■ WHAT YOU NEED TO DO
Please set down each record exactly as it appears, but leave out any pictures.

■ Document images with source code
***
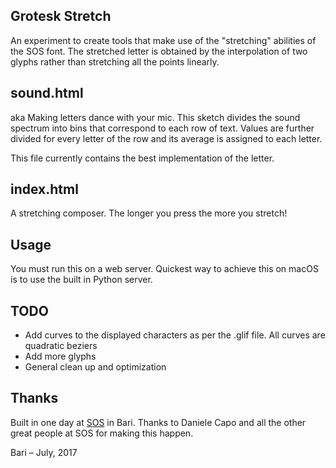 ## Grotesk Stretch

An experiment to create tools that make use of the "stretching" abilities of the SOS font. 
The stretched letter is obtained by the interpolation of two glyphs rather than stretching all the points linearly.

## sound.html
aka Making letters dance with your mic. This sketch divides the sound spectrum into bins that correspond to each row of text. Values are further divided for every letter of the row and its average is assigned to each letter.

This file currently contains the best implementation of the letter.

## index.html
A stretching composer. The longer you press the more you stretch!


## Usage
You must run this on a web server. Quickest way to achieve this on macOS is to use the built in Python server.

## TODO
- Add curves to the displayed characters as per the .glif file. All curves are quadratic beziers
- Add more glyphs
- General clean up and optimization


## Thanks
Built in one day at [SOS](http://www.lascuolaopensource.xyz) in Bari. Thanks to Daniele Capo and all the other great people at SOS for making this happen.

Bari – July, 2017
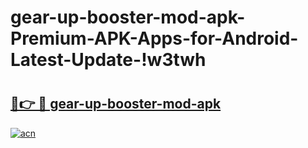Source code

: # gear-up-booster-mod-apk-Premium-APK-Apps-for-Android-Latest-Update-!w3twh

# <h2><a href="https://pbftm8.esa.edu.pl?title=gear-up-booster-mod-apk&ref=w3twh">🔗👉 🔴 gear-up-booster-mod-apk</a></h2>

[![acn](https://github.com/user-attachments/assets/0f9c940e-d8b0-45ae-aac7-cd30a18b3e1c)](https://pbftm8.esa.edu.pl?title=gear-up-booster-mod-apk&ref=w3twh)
***
■ FINISHED TASK
 ## Grotesk Stretch

An experiment to create tools that make use of the "stretching" abilities of the SOS font. 
The stretched letter is obtained by the interpolation of two glyphs rather than stretching all the points linearly.

## sound.html
aka Making letters dance with your mic. This sketch divides the sound spectrum into bins that correspond to each row of text. Values are further divided for every letter of the row and its average is assigned to each letter.

This file currently contains the best implementation of the letter.

## index.html
A stretching composer. The longer you press the more you stretch!


## Usage
You must run this on a web server. Quickest way to achieve this on macOS is to use the built in Python server.

## TODO
- Add curves to the displayed characters as per the .glif file. All curves are quadratic beziers
- Add more glyphs
- General clean up and optimization


## Thanks
Built in one day at [SOS](http://www.lascuolaopensource.xyz) in Bari. Thanks to Daniele Capo and all the other great people at SOS for making this happen.

Bari – July, 2017
Source code

: # gear-up-booster-mod-apk-Premium-APK-Apps-for-Android-Latest-Update-!w3twh

# <h2><a href="https://pbftm8.esa.edu.pl?title=gear-up-booster-mod-apk&ref=w3twh">🔗👉 🔴 gear-up-booster-mod-apk</a></h2>

[![acn](https://github.com/user-attachments/assets/0f9c940e-d8b0-45ae-aac7-cd30a18b3e1c)](https://pbftm8.esa.edu.pl?title=gear-up-booster-mod-apk&ref=w3twh)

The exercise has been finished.